Required work: For the entries that follow, state how many lines include the word "роботи", giving the number and nothing else.

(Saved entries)
────────────────
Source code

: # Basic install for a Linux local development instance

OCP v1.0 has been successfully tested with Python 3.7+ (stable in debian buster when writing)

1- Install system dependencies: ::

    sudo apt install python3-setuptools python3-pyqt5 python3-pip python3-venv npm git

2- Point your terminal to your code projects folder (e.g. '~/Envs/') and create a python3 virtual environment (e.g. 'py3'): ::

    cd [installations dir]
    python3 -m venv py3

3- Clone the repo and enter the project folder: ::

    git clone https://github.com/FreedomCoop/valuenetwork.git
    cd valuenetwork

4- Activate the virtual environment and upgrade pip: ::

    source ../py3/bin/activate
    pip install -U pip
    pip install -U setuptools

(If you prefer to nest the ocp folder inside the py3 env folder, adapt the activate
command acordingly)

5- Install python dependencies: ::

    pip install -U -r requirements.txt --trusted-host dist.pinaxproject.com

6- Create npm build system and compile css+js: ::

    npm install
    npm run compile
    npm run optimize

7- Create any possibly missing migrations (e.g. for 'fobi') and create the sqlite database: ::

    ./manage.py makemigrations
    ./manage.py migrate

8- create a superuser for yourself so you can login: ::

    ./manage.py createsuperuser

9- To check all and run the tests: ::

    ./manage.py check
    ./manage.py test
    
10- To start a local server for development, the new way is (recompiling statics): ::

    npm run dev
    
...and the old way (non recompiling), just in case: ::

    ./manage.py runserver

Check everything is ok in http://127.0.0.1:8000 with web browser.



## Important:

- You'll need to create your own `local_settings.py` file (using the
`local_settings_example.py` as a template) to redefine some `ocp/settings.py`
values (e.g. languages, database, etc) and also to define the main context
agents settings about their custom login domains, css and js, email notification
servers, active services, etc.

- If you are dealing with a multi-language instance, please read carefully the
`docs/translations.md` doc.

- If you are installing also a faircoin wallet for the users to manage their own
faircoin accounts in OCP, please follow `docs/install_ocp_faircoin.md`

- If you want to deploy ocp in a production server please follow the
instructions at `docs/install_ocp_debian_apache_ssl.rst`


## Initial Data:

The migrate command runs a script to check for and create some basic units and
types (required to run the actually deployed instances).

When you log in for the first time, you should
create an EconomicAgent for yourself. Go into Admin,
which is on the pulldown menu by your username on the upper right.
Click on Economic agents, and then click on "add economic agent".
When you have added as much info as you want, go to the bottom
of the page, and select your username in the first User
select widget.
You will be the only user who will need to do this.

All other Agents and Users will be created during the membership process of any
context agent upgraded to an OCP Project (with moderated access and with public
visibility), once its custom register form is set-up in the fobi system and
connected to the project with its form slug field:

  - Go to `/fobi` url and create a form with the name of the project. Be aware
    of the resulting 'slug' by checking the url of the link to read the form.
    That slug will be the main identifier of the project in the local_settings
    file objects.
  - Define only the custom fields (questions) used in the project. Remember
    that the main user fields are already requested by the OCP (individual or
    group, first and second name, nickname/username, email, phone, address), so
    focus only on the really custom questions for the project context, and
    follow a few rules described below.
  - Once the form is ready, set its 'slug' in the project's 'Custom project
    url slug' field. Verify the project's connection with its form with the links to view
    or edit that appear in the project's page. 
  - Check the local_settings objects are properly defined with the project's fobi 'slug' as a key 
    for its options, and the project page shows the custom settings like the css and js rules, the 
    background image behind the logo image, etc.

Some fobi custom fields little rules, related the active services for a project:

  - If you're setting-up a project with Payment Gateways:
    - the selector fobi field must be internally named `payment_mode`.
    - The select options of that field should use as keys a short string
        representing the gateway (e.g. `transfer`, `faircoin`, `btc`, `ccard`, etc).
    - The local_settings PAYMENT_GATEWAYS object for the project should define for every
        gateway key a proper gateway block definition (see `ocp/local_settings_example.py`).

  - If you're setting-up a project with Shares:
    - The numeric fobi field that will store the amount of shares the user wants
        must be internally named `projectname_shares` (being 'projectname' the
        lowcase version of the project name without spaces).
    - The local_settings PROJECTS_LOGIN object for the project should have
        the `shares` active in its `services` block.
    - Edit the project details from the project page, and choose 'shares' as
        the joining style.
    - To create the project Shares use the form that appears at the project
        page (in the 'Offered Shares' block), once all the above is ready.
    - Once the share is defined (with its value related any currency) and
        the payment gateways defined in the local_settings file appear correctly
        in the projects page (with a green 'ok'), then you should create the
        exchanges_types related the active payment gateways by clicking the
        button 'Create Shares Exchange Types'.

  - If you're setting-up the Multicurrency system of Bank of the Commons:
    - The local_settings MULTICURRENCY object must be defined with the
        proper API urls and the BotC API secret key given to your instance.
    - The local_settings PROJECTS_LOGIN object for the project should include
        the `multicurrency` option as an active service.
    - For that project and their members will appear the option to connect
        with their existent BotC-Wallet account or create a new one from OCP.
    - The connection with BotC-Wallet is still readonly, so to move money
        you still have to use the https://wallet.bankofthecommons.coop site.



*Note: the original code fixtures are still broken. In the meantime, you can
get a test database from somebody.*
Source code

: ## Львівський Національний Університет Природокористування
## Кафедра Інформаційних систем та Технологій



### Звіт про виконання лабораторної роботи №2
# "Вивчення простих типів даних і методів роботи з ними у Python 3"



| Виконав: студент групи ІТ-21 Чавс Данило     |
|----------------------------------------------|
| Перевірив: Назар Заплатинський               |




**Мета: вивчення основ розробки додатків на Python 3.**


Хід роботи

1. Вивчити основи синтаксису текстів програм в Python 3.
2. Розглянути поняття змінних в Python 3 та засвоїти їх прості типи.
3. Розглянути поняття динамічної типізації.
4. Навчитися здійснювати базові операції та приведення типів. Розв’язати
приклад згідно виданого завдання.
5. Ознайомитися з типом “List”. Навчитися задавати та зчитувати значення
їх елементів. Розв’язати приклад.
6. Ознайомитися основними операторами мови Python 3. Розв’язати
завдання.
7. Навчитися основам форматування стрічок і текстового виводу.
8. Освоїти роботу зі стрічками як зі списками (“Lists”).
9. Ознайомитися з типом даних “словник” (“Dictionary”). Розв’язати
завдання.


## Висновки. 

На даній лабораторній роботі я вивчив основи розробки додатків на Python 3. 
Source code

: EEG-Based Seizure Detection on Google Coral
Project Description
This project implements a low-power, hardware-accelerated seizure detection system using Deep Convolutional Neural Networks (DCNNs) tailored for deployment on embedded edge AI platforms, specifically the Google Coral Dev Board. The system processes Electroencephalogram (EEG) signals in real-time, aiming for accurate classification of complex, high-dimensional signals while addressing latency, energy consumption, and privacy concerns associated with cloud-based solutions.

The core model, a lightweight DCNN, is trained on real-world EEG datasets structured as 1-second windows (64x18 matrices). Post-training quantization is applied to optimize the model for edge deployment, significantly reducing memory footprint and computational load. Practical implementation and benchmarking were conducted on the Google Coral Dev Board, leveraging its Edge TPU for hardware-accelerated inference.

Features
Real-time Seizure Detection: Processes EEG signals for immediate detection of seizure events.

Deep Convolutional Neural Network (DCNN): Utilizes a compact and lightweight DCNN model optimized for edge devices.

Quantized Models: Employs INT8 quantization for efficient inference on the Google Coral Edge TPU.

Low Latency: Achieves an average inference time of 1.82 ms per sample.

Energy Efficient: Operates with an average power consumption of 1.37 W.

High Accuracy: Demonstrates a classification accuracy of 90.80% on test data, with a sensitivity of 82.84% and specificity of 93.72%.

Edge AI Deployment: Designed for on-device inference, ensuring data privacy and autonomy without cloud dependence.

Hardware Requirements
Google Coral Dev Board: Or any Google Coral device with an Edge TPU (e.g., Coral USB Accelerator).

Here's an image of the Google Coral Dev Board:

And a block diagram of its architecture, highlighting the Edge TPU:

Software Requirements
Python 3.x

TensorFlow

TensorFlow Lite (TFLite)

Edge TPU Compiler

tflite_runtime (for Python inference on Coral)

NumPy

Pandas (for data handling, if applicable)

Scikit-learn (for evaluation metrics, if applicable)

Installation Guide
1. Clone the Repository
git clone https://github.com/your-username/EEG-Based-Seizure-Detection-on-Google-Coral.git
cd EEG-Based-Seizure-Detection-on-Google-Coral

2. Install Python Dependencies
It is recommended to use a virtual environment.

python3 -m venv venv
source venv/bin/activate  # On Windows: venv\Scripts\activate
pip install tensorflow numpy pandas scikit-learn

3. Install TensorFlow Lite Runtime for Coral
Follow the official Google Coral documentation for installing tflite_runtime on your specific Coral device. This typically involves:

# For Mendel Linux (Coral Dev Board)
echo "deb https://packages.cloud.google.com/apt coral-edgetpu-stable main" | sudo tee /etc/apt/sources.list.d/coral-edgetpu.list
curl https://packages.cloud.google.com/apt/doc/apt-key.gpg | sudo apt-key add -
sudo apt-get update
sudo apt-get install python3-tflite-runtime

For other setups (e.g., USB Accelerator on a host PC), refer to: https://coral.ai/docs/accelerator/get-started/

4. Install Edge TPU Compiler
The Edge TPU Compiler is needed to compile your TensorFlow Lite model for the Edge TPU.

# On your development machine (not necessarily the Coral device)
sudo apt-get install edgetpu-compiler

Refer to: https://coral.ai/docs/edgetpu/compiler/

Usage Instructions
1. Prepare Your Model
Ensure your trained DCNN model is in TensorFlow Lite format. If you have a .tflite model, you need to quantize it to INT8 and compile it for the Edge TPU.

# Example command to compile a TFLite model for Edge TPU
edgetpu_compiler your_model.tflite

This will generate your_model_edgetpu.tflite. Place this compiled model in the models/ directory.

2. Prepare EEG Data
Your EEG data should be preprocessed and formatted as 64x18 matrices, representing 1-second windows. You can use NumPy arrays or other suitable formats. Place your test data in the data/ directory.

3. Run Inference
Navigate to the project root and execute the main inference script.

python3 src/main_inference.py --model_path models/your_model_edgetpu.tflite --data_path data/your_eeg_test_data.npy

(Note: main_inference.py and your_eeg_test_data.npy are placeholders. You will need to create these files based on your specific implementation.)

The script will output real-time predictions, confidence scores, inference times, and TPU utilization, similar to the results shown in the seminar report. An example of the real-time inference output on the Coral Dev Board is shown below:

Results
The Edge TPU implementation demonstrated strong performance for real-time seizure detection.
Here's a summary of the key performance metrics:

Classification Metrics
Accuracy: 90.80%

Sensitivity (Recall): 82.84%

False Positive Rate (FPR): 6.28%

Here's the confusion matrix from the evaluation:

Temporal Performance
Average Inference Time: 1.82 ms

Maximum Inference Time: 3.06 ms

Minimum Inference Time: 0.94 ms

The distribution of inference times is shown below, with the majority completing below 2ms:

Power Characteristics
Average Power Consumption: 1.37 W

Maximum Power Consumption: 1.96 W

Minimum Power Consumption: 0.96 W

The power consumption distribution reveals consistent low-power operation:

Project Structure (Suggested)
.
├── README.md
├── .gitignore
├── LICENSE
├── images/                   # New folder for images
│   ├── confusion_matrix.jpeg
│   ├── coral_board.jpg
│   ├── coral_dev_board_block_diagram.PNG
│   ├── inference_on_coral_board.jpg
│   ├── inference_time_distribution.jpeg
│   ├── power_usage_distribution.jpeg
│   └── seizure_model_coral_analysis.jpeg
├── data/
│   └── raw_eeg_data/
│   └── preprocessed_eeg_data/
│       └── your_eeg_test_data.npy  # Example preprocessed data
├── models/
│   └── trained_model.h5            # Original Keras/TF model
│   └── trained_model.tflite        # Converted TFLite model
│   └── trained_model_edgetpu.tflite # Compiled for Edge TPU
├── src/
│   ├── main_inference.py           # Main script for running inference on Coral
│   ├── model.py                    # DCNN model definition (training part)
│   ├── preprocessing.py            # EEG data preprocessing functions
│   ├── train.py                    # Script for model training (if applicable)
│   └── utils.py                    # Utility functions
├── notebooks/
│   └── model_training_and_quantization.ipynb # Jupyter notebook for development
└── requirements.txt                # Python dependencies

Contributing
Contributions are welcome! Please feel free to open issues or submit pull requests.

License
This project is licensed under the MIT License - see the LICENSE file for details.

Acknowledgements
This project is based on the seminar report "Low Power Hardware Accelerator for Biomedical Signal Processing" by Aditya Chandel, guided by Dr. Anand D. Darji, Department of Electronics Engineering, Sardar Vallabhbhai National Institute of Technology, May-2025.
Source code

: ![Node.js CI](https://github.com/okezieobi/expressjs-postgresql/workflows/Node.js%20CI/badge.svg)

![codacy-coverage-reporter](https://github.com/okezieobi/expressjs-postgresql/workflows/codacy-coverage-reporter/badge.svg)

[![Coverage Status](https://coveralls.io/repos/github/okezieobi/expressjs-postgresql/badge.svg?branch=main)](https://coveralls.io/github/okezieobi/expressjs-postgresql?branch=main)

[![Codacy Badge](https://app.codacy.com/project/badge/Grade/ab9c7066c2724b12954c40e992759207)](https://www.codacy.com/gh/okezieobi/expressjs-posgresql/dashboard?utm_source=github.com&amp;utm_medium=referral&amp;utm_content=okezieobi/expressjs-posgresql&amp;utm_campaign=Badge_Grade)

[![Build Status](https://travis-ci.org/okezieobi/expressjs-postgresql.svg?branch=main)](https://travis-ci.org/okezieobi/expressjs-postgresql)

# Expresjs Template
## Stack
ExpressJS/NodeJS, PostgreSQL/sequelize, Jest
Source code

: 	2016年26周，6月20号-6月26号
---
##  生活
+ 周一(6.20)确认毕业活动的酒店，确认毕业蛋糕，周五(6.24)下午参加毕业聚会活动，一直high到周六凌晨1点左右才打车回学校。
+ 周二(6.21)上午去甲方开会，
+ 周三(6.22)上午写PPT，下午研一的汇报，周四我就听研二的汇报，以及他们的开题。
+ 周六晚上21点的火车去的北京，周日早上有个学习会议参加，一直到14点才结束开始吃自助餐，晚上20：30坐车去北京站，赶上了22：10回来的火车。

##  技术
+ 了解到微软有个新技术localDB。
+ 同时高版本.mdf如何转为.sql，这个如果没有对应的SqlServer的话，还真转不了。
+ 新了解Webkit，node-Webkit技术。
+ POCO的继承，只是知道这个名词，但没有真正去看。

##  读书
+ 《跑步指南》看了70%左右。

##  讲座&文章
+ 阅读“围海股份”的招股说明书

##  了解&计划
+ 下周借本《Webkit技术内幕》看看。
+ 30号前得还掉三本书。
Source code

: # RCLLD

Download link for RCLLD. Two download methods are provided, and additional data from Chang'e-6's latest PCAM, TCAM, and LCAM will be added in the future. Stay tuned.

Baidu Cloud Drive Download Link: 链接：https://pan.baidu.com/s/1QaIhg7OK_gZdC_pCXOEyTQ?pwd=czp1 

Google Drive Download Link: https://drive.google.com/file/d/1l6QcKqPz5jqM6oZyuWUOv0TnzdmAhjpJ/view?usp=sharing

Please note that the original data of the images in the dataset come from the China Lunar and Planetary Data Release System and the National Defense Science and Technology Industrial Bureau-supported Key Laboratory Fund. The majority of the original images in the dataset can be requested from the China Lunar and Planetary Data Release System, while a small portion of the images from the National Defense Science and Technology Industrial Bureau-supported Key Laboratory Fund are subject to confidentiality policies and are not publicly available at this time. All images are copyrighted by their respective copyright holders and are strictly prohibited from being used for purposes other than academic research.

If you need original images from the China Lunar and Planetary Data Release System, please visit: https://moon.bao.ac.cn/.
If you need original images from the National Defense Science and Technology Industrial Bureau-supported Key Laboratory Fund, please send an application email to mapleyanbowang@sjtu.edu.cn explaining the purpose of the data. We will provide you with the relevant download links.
────────────────
Response for this exercise: 3